The Chamber President stated, “Immediately there should have been some kind of plan, either you giving lands to the workers, or opening more lands so people could farm, more can plant rice and cash crop”.

Raffik also said that the Chamber was bothered by the fact that government officials did not meet with the workers and explain the closure.

“You send a human resource person to give a man a letter and he work for over 20 years, that should not have happened”, he declared.

No senior government official has gone to Berbice to speak to the workers since the mass layoffs were announced. Holder had no formal engagement planned with them yesterday.

Raffik stressed that the people of the region are demanding answers they are entitled to from the government as it relates to investment and creation of employment in Region Six.

He said, “The government is not the private sector, if I was a business and it was not making money I would close it but the government has been voted to run the country”.

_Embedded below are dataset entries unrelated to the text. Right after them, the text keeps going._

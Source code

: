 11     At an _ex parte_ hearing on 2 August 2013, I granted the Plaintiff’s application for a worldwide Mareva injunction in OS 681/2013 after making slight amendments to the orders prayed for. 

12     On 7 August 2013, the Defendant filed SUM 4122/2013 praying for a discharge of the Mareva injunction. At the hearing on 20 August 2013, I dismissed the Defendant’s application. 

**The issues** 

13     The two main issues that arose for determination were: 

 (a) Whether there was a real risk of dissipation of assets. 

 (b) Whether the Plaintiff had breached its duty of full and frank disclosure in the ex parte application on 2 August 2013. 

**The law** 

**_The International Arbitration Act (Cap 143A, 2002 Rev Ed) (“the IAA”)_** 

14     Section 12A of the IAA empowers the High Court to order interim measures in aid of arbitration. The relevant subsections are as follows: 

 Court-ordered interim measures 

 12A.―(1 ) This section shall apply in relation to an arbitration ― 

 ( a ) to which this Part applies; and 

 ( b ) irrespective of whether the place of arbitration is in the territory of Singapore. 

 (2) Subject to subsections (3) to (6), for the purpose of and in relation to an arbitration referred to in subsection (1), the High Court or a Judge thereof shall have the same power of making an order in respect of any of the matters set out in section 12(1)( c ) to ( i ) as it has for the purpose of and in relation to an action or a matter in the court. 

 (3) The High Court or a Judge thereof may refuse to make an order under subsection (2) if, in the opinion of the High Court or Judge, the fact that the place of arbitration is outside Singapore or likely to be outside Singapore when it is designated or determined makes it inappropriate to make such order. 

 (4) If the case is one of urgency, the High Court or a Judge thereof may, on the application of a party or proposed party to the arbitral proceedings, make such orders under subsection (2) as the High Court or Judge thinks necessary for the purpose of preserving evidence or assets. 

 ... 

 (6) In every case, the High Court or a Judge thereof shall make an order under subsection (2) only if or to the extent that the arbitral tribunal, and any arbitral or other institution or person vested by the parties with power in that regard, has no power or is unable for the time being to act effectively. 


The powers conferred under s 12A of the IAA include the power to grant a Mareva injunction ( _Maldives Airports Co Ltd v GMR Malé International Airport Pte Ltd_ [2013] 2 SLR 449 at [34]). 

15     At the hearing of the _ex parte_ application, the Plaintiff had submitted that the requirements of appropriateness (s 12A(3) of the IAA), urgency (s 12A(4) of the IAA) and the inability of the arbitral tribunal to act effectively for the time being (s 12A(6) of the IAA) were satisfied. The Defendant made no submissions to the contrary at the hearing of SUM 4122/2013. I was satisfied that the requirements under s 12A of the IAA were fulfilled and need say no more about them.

He added, “… financial consideration of profitability is important, yes, but it is not the only criteria the government got to look at”.

According to Raffik, the chamber met with other government officials last year, during which they advised them to consider privatisation of the estates instead of rushing directly to closure.

Holder responding to Raffik’s questions, said that the government did not realise the extent of the problem it had inherited at GuySuCo in 2015.

“When we discovered that in the first six months we had to find $16B just to put into keeping GuySuCo going, just to pay wages and salary, it was shocking”.

He noted that a Commission of Inquiry was established on the way forward for sugar which recommended that GuySuCo be privatized.

Holder stated that the money GuySuCo was earning did not allow it to pay all of the workers’ salaries, since the estates were producing at a loss.

“The government immediately saw that they needed to rationalize, we decided to keep three estates (Albion, Blairmont and Uitvlugt)”, he said.

According to Holder, in the initial stages of the plan, GuySuCo officials were speaking with workers, explaining the changes that will be happening to the corporation. He stressed, that persons should bear in mind that the “government is acting responsibly”.

Touching on the severance packages for the estate workers, Holder said, the Minister of Finance is presently “scraping” to find the estimated sum of $5B which is needed to cover the severance. He said that he is hoping that the money will be paid by the end of January, however, he stated, that it now lies in the hands of the Finance Minister and not his.

After writing twice to Holder, requesting a meeting with him, members of the Central Corentyne Chamber of Commerce were yesterday finally able to secure an audience with the minister during his visit to Black Bush Polder.

In Black Bush Polder, the minister met with farmers and then in a separate meeting met with members of the chambers and other businessmen.